Oud en nieuw gaan aan mij voorbij zonder dat ik er mij echt bewust van ben. Van
de zetel naar het bed en terug. Ik hou me bezig met het oplossen van sudoku’s
en cryptogrammen, het helpt om de negatieve gedachten uit te schakelen. Mijn
knie vaart er wel bij, door het vele rusten is de ontsteking volledig
verdwenen. Kwestie van ook het positieve te blijven zien. Op nieuwjaaravond heb
ik weer koorts. Inwendig ben ik in alle staten. Morgen moet Pieter naar het ziekenhuis
voor zijn eerst chemokuur, die over drie dagen gespreid zal worden. Ik zal er
weer niet bij zijn. Verdomme!!!
Woensdag 2 januari
2013.
Gelukkig is Jolien thuis en neemt zij de rol van taxichauffeur van mij over.
Via sms en Skype houdt Pieter mij op de hoogte van het verloop van de behandeling.
Ik heb het gevoel dat het afscheid nemen hier begint. Hij vindt zijn weg om met
zijn ziek zijn om te gaan terwijl ik eerst nog van mijn eigen ziekte moet
genezen vooraleer ik die van hem
een plaats kan geven. Ik heb de kracht niet om mijn taak als zorgende
echtgenote op te nemen. Ik kan op dit moment geen steun en toeverlaat zijn voor
mijn zieke man, want ik kan nauwelijks op mijn eigen benen staan. Ik dreig in
een depressie weg te zakken en ga dus vroeg slapen. Slapen… zelfs deze zware
tegenslagen zijn niet in staat mij wakker te houden. Dit is voor mij een zegen.

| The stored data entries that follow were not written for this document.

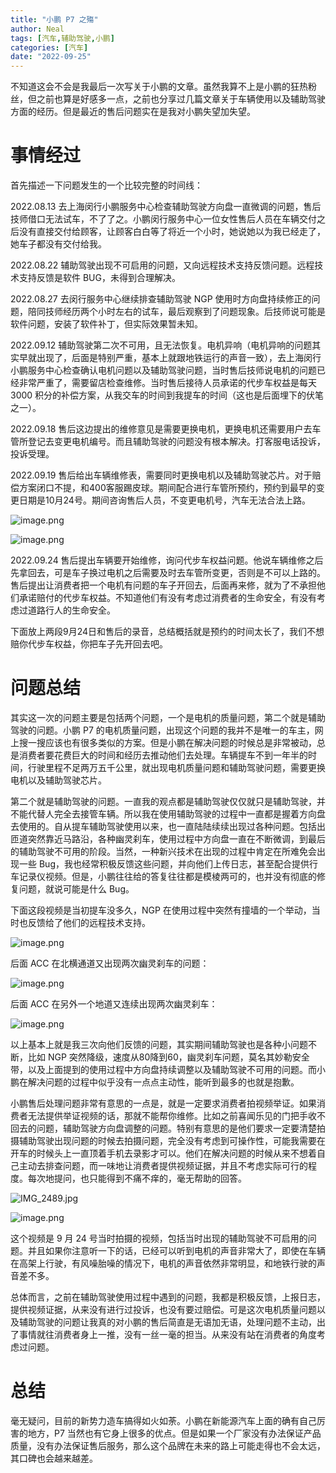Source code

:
 ```yaml
---
title: "小鹏 P7 之殤"
author: Neal
tags: [汽车,辅助驾驶,小鹏]
categories: [汽车]
date: "2022-09-25"
---
```


不知道这会不会是我最后一次写关于小鹏的文章。虽然我算不上是小鹏的狂热粉丝，但之前也算是好感多一点，之前也分享过几篇文章关于车辆使用以及辅助驾驶方面的经历。但是最近的售后问题实在是我对小鹏失望加失望。

# 事情经过

首先描述一下问题发生的一个比较完整的时间线：

2022.08.13 去上海闵行小鹏服务中心检查辅助驾驶方向盘一直微调的问题，售后技师借口无法试车，不了了之。小鹏闵行服务中心一位女性售后人员在车辆交付之后没有直接交付给顾客，让顾客白白等了将近一个小时，她说她以为我已经走了，她车子都没有交付给我。

2022.08.22 辅助驾驶出现不可启用的问题，又向远程技术支持反馈问题。远程技术支持反馈是软件 BUG，未得到合理解决。

2022.08.27 去闵行服务中心继续排查辅助驾驶 NGP 使用时方向盘持续修正的问题，陪同技师经历两个小时左右的试车，最后观察到了问题现象。后技师说可能是软件问题，安装了软件补丁，但实际效果暂未知。

2022.09.12 辅助驾驶第二次不可用，且无法恢复。电机异响（电机异响的问题其实早就出现了，后面是特别严重，基本上就跟地铁运行的声音一致），去上海闵行小鹏服务中心检查确认电机问题以及辅助驾驶问题，当时售后技师说电机的问题已经非常严重了，需要留店检查维修。当时售后接待人员承诺的代步车权益是每天 3000 积分的补偿方案，从我交车的时间到我提车的时间（这也是后面埋下的伏笔之一）。

2022.09.18 售后这边提出的维修意见是需要更换电机，更换电机还需要用户去车管所登记去变更电机编号。而且辅助驾驶的问题没有根本解决。打客服电话投诉，投诉受理。

2022.09.19 售后给出车辆维修表，需要同时更换电机以及辅助驾驶芯片。对于赔偿方案闭口不提，和400客服踢皮球。期间配合进行车管所预约，预约到最早的变更日期是10月24号。期间咨询售后人员，不变更电机号，汽车无法合法上路。

![image.png](https://s2.loli.net/2022/09/25/uJhb6DT82ev7UNB.png)

![image.png](https://s2.loli.net/2022/09/25/aFl2H8tpeOskAnx.png)

2022.09.24 售后提出车辆要开始维修，询问代步车权益问题。他说车辆维修之后先拿回去，可是车子换过电机之后需要及时去车管所变更，否则是不可以上路的。售后提出让消费者把一个电机有问题的车子开回去，后面再来修，就为了不承担他们承诺赔付的代步车权益。不知道他们有没有考虑过消费者的生命安全，有没有考虑过道路行人的生命安全。

下面放上两段9月24日和售后的录音，总结概括就是预约的时间太长了，我们不想赔你代步车权益，你把车子先开回去吧。

# 问题总结

其实这一次的问题主要是包括两个问题，一个是电机的质量问题，第二个就是辅助驾驶的问题。小鹏 P7 的电机质量问题，出现这个问题的我并不是唯一的车主，网上搜一搜应该也有很多类似的方案。但是小鹏在解决问题的时候总是非常被动，总是消费者要花费巨大的时间和经历去推动他们去处理。车辆提车不到一年半的时间，行驶里程不足两万五千公里，就出现电机质量问题和辅助驾驶问题，需要更换电机以及辅助驾驶芯片。

第二个就是辅助驾驶的问题。一直我的观点都是辅助驾驶仅仅就只是辅助驾驶，并不能代替人完全去接管车辆。所以我在使用辅助驾驶的过程中一直都是握着方向盘去使用的。自从提车辅助驾驶使用以来，也一直陆陆续续出现过各种问题。包括出匝道突然靠近马路沿，各种幽灵刹车，使用过程中方向盘一直在不断微调，到最后的辅助驾驶不可用的阶段。当然，一种新兴技术在出现的过程中肯定在所难免会出现一些 Bug，我也经常积极反馈这些问题，并向他们上传日志，甚至配合提供行车记录仪视频。但是，小鹏往往给的答复往往都是模棱两可的，也并没有彻底的修复问题，就说可能是什么 Bug。

下面这段视频是当初提车没多久，NGP 在使用过程中突然有撞墙的一个举动，当时也反馈给了他们的远程技术支持。

![image.png](https://s2.loli.net/2022/09/25/uxAaHDtbfB8dkIq.jpg)

后面 ACC 在北横通道又出现两次幽灵刹车的问题：

![image.png](https://s2.loli.net/2022/09/25/2Ygm7uK8pM5S3qf.jpg)

后面 ACC 在另外一个地道又连续出现两次幽灵刹车：

![image.png](https://s2.loli.net/2022/09/25/txelfjwUqQrJKTH.jpg)

以上基本上就是我三次向他们反馈的问题，其实期间辅助驾驶也是各种小问题不断，比如 NGP 突然降级，速度从80降到60，幽灵刹车问题，莫名其妙勒安全带，以及上面提到的使用过程中方向盘持续调整以及辅助驾驶不可用的问题。而小鹏在解决问题的过程中似乎没有一点点主动性，能听到最多的也就是抱歉。

小鹏售后处理问题非常有意思的一点是，就是一定要求消费者拍视频举证。如果消费者无法提供举证视频的话，那就不能帮你维修。比如之前喜闻乐见的门把手收不回去的问题，辅助驾驶方向盘调整的问题。特别有意思的是他们要求一定要清楚拍摄辅助驾驶出现问题的时候去拍摄问题，完全没有考虑到可操作性，可能我需要在开车的时候头上一直顶着手机去录影才可以。他们在解决问题的时候从来不想着自己主动去排查问题，而一味地让消费者提供视频证据，并且不考虑实际可行的程度。每次地提问，也只能得到不痛不痒的，毫无帮助的回答。

![IMG_2489.jpg](https://s2.loli.net/2022/09/25/DrfNEqpuakTUtPs.jpg)

![image.png](https://s2.loli.net/2022/09/25/UelqrcLu8f6hIZ5.png)

这个视频是 9 月 24 号当时拍摄的视频，包括当时出现的辅助驾驶不可启用的问题。并且如果你注意听一下的话，已经可以听到电机的声音非常大了，即使在车辆在高架上行驶，有风噪胎噪的情况下，电机的声音依然非常明显，和地铁行驶的声音差不多。

总体而言，之前在辅助驾驶使用过程中遇到的问题，我都是积极反馈，上报日志，提供视频证据，从来没有进行过投诉，也没有要过赔偿。可是这次电机质量问题以及辅助驾驶的问题让我真的对小鹏的售后简直是无语加无语，处理问题不主动，出了事情就往消费者身上一推，没有一丝一毫的担当。从来没有站在消费者的角度考虑过问题。

# 总结

毫无疑问，目前的新势力造车搞得如火如荼。小鹏在新能源汽车上面的确有自己厉害的地方，P7 当然也有它身上很多的优点。但是如果一个厂家没有办法保证产品质量，没有办法保证售后服务，那么这个品牌在未来的路上可能走得也不会太远，其口碑也会越来越差。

Slapen is voor mij een zeer sterk medicijn dat ik de volgende weken heel veel
zal gebruiken.
’s Anderendaags is de koorts weg en na overleg met de
verpleger mag ik bij Pieter op bezoek. Jolien is alweer chauffeur. ’s Avonds
kunnen Jolien en ik bij Saskia terecht voor een warme maaltijd. Ik kies een glaasje
sinaasappelsap als aperitief. Het smaakt, voor het eerst sinds oudejaar heb ik
weer trek. Een kantelmoment. Ik kijk uit naar de twee komende weken. Eindelijk
wat rust. Behalve een afspraak met een prof van Leuven, een autoriteit op het
gebied van NET en NEC, blijft onze agenda leeg. We genieten van het samen thuis zijn.
Langzaam voel ik mij beter te worden. Samen met mijn bloeddruk stijgt ook mijn
energiepeil. Door de mailtjes van de collega’s op het werk voel ik mij minder
vergeten. Mijn vertrouwen in het leven komt langzaam terug.
Vrijdag 11 januari
2013
Het bemoedigend gesprek met de professor is het sluitstuk van onze
zoektocht naar de ware toedracht
van Pieters ziekte. Een nieuwe weg ligt voor ons.